Each line in the data holding "analysis" should be listed.

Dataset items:
- - -
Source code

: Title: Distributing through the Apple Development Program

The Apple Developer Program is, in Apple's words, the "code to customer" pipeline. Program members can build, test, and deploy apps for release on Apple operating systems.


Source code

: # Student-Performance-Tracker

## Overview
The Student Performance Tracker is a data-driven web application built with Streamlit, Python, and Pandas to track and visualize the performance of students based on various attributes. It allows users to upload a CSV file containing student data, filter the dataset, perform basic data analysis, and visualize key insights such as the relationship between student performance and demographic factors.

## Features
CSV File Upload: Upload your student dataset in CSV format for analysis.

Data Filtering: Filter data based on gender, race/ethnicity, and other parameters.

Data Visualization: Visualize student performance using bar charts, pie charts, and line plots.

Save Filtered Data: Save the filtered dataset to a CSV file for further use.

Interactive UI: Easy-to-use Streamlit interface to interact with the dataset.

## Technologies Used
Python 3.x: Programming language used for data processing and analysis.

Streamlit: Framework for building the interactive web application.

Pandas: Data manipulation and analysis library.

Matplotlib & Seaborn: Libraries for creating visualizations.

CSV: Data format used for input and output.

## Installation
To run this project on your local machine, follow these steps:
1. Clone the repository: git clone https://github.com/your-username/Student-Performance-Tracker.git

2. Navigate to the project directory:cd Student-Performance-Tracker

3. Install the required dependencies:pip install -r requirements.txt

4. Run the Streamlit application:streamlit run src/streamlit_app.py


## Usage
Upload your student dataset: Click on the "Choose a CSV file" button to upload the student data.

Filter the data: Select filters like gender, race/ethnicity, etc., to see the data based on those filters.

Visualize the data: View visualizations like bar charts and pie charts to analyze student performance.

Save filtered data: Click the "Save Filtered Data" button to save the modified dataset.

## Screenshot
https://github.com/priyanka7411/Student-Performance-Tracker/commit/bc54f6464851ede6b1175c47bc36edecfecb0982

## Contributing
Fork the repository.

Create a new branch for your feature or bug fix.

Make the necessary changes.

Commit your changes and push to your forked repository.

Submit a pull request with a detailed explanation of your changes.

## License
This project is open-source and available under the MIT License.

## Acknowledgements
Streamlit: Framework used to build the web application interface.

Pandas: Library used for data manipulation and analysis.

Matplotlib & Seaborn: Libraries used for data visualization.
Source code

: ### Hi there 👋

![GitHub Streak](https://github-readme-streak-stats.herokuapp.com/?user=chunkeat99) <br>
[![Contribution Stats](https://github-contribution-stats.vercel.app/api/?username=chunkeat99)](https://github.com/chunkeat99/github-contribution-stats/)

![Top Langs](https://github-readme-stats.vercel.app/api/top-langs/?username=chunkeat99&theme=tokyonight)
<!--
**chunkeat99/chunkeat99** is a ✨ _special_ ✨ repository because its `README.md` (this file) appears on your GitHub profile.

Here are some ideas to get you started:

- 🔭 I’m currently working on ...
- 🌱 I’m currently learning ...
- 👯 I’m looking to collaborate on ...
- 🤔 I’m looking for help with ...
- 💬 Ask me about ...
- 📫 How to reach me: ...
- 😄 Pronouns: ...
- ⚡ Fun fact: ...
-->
- - -
* ANSWER SECTION:
The Student Performance Tracker is a data-driven web application built with Streamlit, Python, and Pandas to track and visualize the performance of students based on various attributes. It allows users to upload a CSV file containing student data, filter the dataset, perform basic data analysis, and visualize key insights such as the relationship between student performance and demographic factors.
CSV File Upload: Upload your student dataset in CSV format for analysis.
Python 3.x: Programming language used for data processing and analysis.
Pandas: Data manipulation and analysis library.
Pandas: Library used for data manipulation and analysis.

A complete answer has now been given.